START Entries provided
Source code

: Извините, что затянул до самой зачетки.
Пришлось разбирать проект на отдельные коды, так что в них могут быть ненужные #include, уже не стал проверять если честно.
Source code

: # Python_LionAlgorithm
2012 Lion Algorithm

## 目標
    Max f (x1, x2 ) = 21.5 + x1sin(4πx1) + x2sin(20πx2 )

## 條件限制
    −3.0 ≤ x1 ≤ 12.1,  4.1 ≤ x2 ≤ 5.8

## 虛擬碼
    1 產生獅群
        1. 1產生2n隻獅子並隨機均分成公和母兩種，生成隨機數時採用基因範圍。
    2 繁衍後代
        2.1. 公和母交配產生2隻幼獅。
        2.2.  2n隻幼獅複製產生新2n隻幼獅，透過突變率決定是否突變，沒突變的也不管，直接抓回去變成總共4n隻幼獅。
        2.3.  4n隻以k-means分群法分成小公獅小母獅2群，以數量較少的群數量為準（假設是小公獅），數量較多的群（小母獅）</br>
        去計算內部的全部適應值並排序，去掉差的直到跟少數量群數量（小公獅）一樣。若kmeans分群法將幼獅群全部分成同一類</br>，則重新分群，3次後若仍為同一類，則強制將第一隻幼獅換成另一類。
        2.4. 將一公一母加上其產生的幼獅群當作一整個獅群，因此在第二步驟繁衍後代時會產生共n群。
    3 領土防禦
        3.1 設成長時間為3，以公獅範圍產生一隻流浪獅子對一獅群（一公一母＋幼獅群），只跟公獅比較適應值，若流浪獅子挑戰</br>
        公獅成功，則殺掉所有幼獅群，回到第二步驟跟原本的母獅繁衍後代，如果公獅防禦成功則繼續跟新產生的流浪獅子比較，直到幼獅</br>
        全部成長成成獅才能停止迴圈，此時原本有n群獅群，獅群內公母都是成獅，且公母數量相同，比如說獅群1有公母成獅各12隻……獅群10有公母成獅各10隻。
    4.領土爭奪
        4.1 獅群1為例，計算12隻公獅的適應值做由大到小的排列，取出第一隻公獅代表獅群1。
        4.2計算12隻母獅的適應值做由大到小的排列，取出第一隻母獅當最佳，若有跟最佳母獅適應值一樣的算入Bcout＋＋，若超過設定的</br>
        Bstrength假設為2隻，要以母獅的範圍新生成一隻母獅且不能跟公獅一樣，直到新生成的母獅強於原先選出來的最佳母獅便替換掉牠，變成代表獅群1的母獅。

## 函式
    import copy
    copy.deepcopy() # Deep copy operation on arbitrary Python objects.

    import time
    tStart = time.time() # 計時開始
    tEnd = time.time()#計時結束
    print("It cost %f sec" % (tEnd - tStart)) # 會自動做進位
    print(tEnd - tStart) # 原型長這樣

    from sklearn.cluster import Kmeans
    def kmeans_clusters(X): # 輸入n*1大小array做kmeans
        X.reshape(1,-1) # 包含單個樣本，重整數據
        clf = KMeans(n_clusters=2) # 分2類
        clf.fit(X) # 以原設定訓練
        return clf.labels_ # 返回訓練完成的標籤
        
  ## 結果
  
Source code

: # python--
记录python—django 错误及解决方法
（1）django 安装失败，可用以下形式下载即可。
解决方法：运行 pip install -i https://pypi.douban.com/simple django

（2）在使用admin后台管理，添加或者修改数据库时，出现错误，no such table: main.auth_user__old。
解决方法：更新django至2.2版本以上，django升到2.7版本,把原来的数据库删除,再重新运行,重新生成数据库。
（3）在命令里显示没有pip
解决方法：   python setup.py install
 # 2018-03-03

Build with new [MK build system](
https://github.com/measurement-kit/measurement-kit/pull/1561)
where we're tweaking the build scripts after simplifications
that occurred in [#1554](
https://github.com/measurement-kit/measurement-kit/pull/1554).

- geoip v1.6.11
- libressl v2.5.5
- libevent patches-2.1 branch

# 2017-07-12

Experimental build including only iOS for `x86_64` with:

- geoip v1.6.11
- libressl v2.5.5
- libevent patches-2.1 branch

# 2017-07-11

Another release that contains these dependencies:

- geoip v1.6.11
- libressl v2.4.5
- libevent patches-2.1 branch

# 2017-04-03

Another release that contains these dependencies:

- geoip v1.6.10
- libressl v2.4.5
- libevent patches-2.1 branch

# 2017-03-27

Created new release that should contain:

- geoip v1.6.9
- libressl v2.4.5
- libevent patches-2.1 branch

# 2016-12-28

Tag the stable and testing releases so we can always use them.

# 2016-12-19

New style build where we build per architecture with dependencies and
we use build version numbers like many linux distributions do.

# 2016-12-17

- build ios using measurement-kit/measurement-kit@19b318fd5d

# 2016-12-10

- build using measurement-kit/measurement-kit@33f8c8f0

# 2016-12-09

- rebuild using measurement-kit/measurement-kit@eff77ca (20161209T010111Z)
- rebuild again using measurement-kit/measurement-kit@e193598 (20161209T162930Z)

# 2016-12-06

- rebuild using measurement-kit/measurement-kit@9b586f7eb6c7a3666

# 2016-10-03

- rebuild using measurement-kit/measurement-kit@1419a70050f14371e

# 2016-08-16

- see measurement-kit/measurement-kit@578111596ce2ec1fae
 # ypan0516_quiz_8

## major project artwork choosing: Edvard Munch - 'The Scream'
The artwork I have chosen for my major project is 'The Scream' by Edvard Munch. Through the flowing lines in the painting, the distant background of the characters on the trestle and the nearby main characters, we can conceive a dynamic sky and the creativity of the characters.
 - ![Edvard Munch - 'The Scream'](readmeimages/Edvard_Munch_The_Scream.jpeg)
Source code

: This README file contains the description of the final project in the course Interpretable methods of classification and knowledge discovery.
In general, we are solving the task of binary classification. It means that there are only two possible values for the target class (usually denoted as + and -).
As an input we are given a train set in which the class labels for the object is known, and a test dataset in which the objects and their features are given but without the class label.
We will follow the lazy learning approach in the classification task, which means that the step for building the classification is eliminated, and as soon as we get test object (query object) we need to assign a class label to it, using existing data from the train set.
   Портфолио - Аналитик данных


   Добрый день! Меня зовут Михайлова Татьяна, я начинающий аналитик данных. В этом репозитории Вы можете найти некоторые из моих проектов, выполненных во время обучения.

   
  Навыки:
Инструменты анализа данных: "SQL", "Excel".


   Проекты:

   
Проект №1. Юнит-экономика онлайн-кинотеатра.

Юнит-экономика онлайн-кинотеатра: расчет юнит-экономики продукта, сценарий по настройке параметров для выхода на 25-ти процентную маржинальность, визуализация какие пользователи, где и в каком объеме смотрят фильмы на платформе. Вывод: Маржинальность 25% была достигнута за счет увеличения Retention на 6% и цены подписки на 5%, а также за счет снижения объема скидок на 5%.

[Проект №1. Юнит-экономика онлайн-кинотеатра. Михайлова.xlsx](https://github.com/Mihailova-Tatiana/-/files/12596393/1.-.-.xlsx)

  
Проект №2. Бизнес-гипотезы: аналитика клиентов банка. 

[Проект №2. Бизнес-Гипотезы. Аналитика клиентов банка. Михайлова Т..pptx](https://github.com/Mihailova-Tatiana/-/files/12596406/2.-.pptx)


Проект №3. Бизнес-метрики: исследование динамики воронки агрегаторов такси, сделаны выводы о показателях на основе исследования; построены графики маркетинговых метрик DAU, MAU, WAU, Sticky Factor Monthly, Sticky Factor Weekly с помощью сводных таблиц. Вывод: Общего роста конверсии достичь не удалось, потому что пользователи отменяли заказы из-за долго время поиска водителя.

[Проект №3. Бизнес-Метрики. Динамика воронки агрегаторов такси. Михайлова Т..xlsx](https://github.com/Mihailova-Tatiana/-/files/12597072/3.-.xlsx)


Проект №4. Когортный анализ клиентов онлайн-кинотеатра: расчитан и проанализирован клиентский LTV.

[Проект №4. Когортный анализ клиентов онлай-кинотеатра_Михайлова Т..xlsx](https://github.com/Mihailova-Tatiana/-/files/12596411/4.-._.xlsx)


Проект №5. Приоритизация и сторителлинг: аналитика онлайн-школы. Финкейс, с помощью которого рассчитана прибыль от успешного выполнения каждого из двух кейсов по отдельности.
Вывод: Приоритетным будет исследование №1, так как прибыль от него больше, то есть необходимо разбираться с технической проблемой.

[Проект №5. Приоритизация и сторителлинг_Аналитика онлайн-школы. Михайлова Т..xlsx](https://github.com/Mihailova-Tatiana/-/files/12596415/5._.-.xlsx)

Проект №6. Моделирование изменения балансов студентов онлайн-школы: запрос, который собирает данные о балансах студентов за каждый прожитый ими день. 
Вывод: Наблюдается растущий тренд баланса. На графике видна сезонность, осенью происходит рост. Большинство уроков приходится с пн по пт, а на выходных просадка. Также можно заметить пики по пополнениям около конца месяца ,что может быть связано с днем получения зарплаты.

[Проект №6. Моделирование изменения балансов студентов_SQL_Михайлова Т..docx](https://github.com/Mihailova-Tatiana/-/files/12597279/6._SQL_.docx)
END Entries provided
• **Goal of the exercise**
Taking the line with "# 2016-12-28" as the first and the line with "Портфолио - Аналитик данных" as the last, retype that stretch of the data above exactly, with no other lines.

• **Response to the task**
# 2016-12-28

Tag the stable and testing releases so we can always use them.

# 2016-12-19

New style build where we build per architecture with dependencies and
we use build version numbers like many linux distributions do.

# 2016-12-17

- build ios using measurement-kit/measurement-kit@19b318fd5d

# 2016-12-10

- build using measurement-kit/measurement-kit@33f8c8f0

# 2016-12-09

- rebuild using measurement-kit/measurement-kit@eff77ca (20161209T010111Z)
- rebuild again using measurement-kit/measurement-kit@e193598 (20161209T162930Z)

# 2016-12-06

- rebuild using measurement-kit/measurement-kit@9b586f7eb6c7a3666

# 2016-10-03

- rebuild using measurement-kit/measurement-kit@1419a70050f14371e

# 2016-08-16

- see measurement-kit/measurement-kit@578111596ce2ec1fae
 # ypan0516_quiz_8

## major project artwork choosing: Edvard Munch - 'The Scream'
The artwork I have chosen for my major project is 'The Scream' by Edvard Munch. Through the flowing lines in the painting, the distant background of the characters on the trestle and the nearby main characters, we can conceive a dynamic sky and the creativity of the characters.
 - ![Edvard Munch - 'The Scream'](readmeimages/Edvard_Munch_The_Scream.jpeg)
Source code

: This README file contains the description of the final project in the course Interpretable methods of classification and knowledge discovery.
In general, we are solving the task of binary classification. It means that there are only two possible values for the target class (usually denoted as + and -).
As an input we are given a train set in which the class labels for the object is known, and a test dataset in which the objects and their features are given but without the class label.
We will follow the lazy learning approach in the classification task, which means that the step for building the classification is eliminated, and as soon as we get test object (query object) we need to assign a class label to it, using existing data from the train set.
   Портфолио - Аналитик данных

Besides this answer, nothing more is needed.